You don’t wake up like you used to. One hand reaches for the gun and the other is flipped over to check for needle pinpricks on your wrist.

There’s two; they’re faded, and could be from earlier that day-- but it’s hard to be sure. You kick your legs over the bed and slide out of it as quietly as possible, flicking the gun’s safety off. Your feet pad inaudibly across the tiled floor, and you can feel the hum of white noise under your skin.

No one is in your apartment. You’re alone. It was a dream.

A real dream.

That’s what you try to tell yourself, anyway.

II.

In the painful awareness of the waking world your senses are fooled.

You stare at me. You stare and you stare and you stare as if we aren’t two separate minds with a gaping divide between us and no way to cross it. You look and examine as if you could find a way to break down the walls that separate you from me, as if you could ever really understand me and I could ever really understand you.

Ideas are like diseases, spreading through the brain and infesting every aspect of our life. Our normalcy changes, rotting at the edges as the sickness takes hold. You want and you want and you want as if you could have me, as if you should have me. And you don’t know why.

(The crinkle of my nose, the jokes that only I understand, the way I curl my fingers around my totem every time I am afraid.)

You say “me” as if you aren’t just a series of thoughts, a handful of characteristics thrown together through chaos or chance.
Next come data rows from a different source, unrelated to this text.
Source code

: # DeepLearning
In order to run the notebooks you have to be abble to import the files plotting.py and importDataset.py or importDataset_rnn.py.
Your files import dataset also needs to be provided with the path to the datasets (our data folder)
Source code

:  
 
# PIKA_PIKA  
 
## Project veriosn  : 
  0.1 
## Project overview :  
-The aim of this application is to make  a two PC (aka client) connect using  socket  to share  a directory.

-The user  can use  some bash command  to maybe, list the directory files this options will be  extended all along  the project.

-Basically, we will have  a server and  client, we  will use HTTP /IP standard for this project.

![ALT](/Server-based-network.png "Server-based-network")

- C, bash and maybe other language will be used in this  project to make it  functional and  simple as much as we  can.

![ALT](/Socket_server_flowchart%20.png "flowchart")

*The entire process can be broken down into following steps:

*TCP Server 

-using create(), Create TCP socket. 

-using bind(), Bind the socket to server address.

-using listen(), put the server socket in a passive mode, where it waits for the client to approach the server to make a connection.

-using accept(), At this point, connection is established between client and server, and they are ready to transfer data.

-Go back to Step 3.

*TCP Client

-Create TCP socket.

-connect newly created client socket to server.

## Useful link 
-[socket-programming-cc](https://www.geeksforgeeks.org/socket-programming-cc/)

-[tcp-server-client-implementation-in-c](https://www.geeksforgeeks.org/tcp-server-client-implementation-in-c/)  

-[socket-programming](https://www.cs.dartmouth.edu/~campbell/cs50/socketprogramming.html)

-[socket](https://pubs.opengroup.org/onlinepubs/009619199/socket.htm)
Everything is properties. Take away its properties and nothing is left.

In dreams you build and change and grow however you please. In dreams you can watch the landscape in your mind bleed into the world in front of you. You can watch buildings rise, as if they are an extension of you, as if you are God, or the earth itself.

I touch your shoulder and you jerk away.

Stone crumbles. You build it again.

III.

You watch me. You watch how I run my fingers through my hair and how I walk. You look at the curve of my lips. You listen to the sound of my laugh and memorize how I form my vowels. You study me as if you want to be me. As if you’d like to wear my skin over your own.

And you don’t know why. You don’t know where this came from.

Rumour of Inception has spread throughout the dream-sharing world. No matter how quiet we tried to keep it, like all great ideas it had slithered out of our grasps and into other, less reliable hands. These new groups don’t know how we did it, not yet, but soon others will manage it. Maybe they already have. If so, the competition has already begun.

You think my eyes are beautiful.

The thought comes unbidden.

Then again, most thoughts do.

IV.

I press against you, thumbing buttons open, kissing your neck lightly, quickly.

Our breathing is heavy, chests heaving, hearts pumping. I’m warm and solid and sure, so you hold me tightly, your fingers pressing bruises into my hipbones. Blood pounds in your ears; you make a noise in the back of your throat, high and broken. God oh god this is all you ever wanted, all you ever needed. My nails scrape slightly against your abdomen. You can smell the alcohol on my breath, sharp like disinfectant, and suddenly you realize-

Your totem. Grab your totem.

(These feelings aren’t yours.)

It’s warm from your pants pocket, but you trace its shape and you realize...

You aren’t sleeping.

This is not a dream.

I am not a projection.

You run.

V.

You’ve always walked the line between reality and dreaming like a tightrope. Why?

Philosophy doesn’t go over so well in your line of work, so you don’t ask questions like that. You just live and work and hope and despair.

You’ve seen how you could end up: a forgotten body in a basement, stuck in your dreams. In your nightmares. The thing is, you don’t remember when you stopped caring.

You see me everywhere, in everything. You catch sight of light glinting off someone’s hair, or a profile with a nose just like mine, and suddenly it’s all you can think about. It tears you down; your thoughts crumble and break around me, fading into dust.

In dreams you start in the middle. But I know you don’t remember your birth. I know you have trouble recalling exactly what it was you did yesterday, or what you had for breakfast this morning. You try to grasp a beginning to this story of yours, try to fabricate a reasonable start. You try to remember how you got here, staring at nothing while the sun beats into your eyes and thinking of the way I look when I’m sad.

You know how it will end. With a gun shot or a heart attack or quietly in your sleep.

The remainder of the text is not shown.